_What the exercise asks:_ Leaving pictures aside, set down each line exactly, from the first line of the data to the line with "stratified evaluation protocols", both included.

BEGIN Data extract

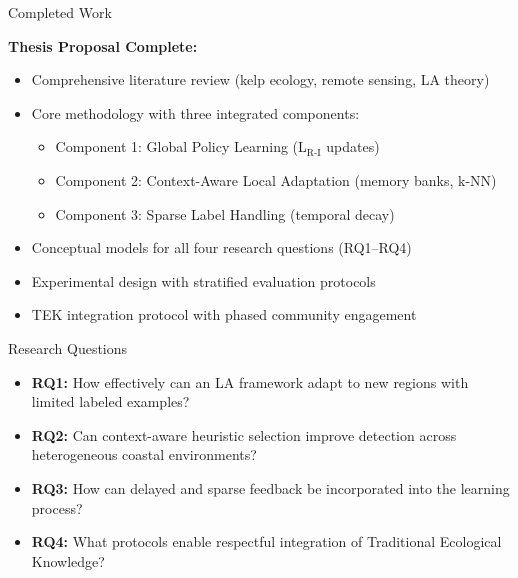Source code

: \documentclass[10pt,xcolor={table,dvipsnames},t]{beamer}
\begin{document}
\begin{frame}{Completed Work}

\textbf{Thesis Proposal Complete:}
\begin{itemize}
  \item Comprehensive literature review (kelp ecology, remote sensing, LA theory)
  \item Core methodology with three integrated components:
  \begin{itemize}
    \item Component 1: Global Policy Learning (L$_{\text{R-I}}$ updates)
    \item Component 2: Context-Aware Local Adaptation (memory banks, k-NN)
    \item Component 3: Sparse Label Handling (temporal decay)
  \end{itemize}
  \item Conceptual models for all four research questions (RQ1--RQ4)
  \item Experimental design with stratified evaluation protocols
  \item TEK integration protocol with phased community engagement
\end{itemize}

\end{frame}

\begin{frame}{Research Questions}

\begin{itemize}
  \item \textbf{RQ1:} How effectively can an LA framework adapt to new regions with limited labeled examples?

  \vspace{0.5em}
  \item \textbf{RQ2:} Can context-aware heuristic selection improve detection across heterogeneous coastal environments?

  \vspace{0.5em}
  \item \textbf{RQ3:} How can delayed and sparse feedback be incorporated into the learning process?

  \vspace{0.5em}
  \item \textbf{RQ4:} What protocols enable respectful integration of Traditional Ecological Knowledge?
\end{itemize}

\end{frame}
\end{document}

END Data extract

_Result:_
Source code

: \documentclass[10pt,xcolor={table,dvipsnames},t]{beamer}
\begin{document}
\begin{frame}{Completed Work}

\textbf{Thesis Proposal Complete:}
\begin{itemize}
  \item Comprehensive literature review (kelp ecology, remote sensing, LA theory)
  \item Core methodology with three integrated components:
  \begin{itemize}
    \item Component 1: Global Policy Learning (L$_{\text{R-I}}$ updates)
    \item Component 2: Context-Aware Local Adaptation (memory banks, k-NN)
    \item Component 3: Sparse Label Handling (temporal decay)
  \end{itemize}
  \item Conceptual models for all four research questions (RQ1--RQ4)
  \item Experimental design with stratified evaluation protocols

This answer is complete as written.